La medicina: de Hipócrates a Galeno (Parte 3)

La medicina: de Hipócrates a Galeno (Parte 3)

Por Leonardo Moledo
Un poco de medicina romana
Antes de ser cooptada por la medicina griega, la medicina romana tenía una historia heredada de los etruscos, que, como todas las medicinas primitivas, era una mezcla de prácticas mágicas y adivinatorias, con todos los chirimbolos y accesorios de siempre. Era un sistema arcaico, por lo que la superioridad de la medicina griega no tardó en imponerse, y, en realidad, nunca pudo hablarse propiamente de medicina romana, porque todos los actores fueron griegos (como en casi todas las ciencias, por otra parte). Además, los principales centros médicos continuaron situados en ciudades griegas del Mediterráneo oriental. De
todas formas, en Roma aparecieron varias escuelas en el siglo I a.C. que llegaron a alcanzar fama: la escuela metódica, la pneumática y la empírica. Habría que agregar, a estas tres, una cuarta (la dogmática), en contra de cuyas posturas racionalistas se alzaron los representantes de las demás escuelas. Los dogmáticos estaban más interesados por encontrar las causas ocultas de los males que por buscar tratamientos efectivos, lo cual puede ser válido para una ciencia cualquiera pero no para una que depende tanto de los resultados concretos como la medicina.

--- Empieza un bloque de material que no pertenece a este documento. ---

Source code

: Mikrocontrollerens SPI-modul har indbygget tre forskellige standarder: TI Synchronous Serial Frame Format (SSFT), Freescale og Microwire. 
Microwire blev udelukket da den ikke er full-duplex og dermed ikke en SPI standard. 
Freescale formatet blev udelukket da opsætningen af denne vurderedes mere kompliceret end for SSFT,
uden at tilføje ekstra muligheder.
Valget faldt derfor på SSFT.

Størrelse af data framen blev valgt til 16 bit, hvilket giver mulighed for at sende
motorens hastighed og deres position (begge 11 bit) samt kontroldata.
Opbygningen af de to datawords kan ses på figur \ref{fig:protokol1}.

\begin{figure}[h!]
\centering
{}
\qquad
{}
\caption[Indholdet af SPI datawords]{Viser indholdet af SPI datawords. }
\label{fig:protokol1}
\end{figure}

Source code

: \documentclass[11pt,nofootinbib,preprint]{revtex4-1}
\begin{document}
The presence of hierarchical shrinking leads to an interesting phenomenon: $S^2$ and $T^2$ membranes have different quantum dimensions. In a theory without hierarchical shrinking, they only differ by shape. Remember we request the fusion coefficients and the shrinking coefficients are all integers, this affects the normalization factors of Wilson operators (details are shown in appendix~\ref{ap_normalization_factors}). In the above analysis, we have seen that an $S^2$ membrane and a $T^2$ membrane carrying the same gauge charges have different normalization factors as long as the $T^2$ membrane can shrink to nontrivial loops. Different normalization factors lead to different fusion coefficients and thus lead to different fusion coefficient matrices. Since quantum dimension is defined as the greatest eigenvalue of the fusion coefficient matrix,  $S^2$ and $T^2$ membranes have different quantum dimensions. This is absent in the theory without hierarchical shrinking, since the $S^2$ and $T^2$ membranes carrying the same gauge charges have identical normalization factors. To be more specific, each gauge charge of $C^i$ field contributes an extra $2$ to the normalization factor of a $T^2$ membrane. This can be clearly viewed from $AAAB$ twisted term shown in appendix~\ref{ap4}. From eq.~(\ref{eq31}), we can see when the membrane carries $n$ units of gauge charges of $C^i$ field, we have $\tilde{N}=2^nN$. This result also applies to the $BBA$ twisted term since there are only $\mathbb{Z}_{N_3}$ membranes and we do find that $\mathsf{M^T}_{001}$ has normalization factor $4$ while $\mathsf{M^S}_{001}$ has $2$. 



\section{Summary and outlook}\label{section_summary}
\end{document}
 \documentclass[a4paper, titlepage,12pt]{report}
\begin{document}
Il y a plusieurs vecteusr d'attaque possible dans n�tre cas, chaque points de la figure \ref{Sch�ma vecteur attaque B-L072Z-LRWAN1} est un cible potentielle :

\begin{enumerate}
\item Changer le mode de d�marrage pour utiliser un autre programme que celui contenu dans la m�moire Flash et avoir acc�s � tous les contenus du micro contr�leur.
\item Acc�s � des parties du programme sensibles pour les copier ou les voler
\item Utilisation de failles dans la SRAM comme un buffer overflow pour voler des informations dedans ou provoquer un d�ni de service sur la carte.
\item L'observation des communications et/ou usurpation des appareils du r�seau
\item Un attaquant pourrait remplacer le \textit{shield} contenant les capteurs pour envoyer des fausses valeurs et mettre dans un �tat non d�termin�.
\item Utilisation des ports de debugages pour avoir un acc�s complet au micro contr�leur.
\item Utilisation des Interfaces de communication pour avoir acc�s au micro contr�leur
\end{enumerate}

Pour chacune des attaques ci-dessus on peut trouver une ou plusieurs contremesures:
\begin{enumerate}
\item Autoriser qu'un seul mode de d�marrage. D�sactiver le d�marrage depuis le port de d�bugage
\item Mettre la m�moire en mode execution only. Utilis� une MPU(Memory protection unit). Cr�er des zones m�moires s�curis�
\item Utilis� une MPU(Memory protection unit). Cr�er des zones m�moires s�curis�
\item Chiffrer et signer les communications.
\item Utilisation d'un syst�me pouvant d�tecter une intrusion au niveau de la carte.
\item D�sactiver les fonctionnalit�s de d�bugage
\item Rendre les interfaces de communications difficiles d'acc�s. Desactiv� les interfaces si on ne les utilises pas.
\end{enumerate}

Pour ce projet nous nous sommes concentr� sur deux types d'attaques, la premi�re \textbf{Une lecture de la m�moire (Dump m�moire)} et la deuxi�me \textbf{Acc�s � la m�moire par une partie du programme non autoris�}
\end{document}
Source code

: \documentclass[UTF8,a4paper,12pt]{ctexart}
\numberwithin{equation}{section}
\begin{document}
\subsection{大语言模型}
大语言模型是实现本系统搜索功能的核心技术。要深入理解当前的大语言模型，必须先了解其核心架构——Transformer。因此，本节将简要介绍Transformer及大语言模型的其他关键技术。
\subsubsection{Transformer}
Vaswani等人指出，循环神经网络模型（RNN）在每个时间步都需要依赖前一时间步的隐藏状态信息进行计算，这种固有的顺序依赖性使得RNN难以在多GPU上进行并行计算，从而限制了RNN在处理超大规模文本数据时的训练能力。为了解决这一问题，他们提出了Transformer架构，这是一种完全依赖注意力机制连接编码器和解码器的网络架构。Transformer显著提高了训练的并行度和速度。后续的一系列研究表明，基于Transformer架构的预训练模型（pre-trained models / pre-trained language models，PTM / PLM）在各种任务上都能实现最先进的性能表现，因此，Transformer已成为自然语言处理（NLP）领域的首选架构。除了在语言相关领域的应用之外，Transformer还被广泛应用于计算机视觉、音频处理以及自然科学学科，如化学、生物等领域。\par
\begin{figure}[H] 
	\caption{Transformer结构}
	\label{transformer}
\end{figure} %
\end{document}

No está de más insistir: la medicina, mucho más que cualquier otra rama de las ciencias cuyo recorrido estamos siguiendo aquí, mantiene y renueva constantemente (aún hoy) una natural tensión entre la empiria y la teoría. La decisión sobre si el elemento originario es el agua o el aire, o si el ser es móvil o inmóvil, parece ser mucho más ajena a la aplicación práctica que una terapéutica: en este último caso, sea cual fuere la teoría, su corrección o incorrección se valorará inmediatamente a partir de los resultados. Hoy en día, por ejemplo, un paciente está muy poco interesado en las cuestiones teóricas que hay detrás de un tratamiento: mientras sea efectivo, alcanza y sobra.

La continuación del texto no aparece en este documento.